▸ EXERCISE DESCRIPTION
Among the entries below, how many lines hold "weak"? Reply with the number only.

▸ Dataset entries
= = = =
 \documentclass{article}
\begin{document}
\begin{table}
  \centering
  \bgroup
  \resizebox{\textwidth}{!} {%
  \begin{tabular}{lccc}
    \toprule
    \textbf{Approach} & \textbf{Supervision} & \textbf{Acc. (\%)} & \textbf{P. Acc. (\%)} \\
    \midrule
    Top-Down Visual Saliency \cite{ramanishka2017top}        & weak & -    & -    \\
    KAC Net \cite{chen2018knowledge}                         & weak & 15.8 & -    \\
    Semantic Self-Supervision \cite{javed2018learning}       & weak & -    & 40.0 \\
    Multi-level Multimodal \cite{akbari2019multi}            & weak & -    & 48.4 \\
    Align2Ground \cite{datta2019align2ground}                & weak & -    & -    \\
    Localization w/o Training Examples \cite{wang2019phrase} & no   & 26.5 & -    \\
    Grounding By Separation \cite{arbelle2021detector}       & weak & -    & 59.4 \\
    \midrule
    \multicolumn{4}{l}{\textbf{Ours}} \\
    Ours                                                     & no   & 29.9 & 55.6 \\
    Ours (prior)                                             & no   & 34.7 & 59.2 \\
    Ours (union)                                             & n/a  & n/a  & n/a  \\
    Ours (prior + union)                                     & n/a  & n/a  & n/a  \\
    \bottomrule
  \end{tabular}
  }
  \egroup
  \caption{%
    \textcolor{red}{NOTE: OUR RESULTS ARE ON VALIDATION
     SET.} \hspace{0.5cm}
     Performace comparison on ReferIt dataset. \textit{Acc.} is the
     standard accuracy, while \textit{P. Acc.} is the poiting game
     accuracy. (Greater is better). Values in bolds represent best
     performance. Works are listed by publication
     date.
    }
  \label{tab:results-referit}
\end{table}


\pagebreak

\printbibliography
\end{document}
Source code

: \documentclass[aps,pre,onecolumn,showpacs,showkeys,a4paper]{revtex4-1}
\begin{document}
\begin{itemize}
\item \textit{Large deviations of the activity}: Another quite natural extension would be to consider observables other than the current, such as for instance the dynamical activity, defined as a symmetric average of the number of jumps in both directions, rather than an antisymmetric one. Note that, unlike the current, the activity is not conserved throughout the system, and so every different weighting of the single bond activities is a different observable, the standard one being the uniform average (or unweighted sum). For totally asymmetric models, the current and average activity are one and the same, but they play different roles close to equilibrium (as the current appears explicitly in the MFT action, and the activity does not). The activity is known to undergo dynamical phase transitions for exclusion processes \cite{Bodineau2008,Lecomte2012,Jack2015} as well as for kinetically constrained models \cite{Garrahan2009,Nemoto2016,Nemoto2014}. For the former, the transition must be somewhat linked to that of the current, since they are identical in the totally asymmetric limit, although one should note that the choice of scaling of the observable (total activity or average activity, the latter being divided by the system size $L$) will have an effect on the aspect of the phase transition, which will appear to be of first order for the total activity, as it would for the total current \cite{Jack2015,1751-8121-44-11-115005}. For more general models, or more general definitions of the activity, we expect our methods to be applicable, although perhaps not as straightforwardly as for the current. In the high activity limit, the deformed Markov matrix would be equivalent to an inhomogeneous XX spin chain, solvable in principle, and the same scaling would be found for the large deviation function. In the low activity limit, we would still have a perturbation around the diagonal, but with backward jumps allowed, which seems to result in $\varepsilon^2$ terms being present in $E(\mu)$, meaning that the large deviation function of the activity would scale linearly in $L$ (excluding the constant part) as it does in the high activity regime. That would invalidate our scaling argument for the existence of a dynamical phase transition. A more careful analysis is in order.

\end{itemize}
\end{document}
= = = =
▸ COMPLETED TASK
6